:: Task data

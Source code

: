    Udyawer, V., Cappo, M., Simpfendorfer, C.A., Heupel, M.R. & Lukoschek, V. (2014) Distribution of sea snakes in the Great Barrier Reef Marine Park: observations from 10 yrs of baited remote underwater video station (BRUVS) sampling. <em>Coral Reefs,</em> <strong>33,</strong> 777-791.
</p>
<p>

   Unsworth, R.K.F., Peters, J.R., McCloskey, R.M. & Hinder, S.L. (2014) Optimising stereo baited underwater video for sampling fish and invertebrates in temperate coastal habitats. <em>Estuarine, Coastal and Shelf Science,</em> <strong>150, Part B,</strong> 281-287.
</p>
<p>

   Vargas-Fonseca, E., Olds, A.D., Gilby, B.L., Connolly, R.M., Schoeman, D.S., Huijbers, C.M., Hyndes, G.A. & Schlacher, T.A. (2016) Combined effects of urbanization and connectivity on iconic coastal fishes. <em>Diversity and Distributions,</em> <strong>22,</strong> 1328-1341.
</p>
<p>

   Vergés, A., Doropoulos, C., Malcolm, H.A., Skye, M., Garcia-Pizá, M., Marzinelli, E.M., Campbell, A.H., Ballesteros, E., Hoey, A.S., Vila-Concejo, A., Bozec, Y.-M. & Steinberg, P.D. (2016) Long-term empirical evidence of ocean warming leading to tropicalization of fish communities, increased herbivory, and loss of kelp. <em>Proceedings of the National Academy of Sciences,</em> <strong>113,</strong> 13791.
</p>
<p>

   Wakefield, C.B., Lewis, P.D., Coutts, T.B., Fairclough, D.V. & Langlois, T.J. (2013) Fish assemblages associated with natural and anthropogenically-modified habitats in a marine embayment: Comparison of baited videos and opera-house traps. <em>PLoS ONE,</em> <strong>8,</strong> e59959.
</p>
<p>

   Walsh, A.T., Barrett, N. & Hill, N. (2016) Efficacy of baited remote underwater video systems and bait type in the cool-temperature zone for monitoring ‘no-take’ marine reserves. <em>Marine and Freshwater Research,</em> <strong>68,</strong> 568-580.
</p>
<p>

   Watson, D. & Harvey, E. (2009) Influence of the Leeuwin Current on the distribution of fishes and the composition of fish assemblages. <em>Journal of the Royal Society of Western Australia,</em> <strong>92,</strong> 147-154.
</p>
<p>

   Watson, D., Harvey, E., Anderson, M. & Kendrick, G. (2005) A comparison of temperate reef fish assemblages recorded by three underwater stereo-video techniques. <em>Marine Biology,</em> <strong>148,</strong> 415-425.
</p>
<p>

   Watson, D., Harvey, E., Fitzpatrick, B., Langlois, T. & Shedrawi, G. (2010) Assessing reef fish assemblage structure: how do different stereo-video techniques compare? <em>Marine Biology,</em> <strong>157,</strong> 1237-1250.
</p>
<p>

::::

Search the material above for lines containing the string "coastal", then pull them out.

* **Response area**:
   Unsworth, R.K.F., Peters, J.R., McCloskey, R.M. & Hinder, S.L. (2014) Optimising stereo baited underwater video for sampling fish and invertebrates in temperate coastal habitats. <em>Estuarine, Coastal and Shelf Science,</em> <strong>150, Part B,</strong> 281-287.
   Vargas-Fonseca, E., Olds, A.D., Gilby, B.L., Connolly, R.M., Schoeman, D.S., Huijbers, C.M., Hyndes, G.A. & Schlacher, T.A. (2016) Combined effects of urbanization and connectivity on iconic coastal fishes. <em>Diversity and Distributions,</em> <strong>22,</strong> 1328-1341.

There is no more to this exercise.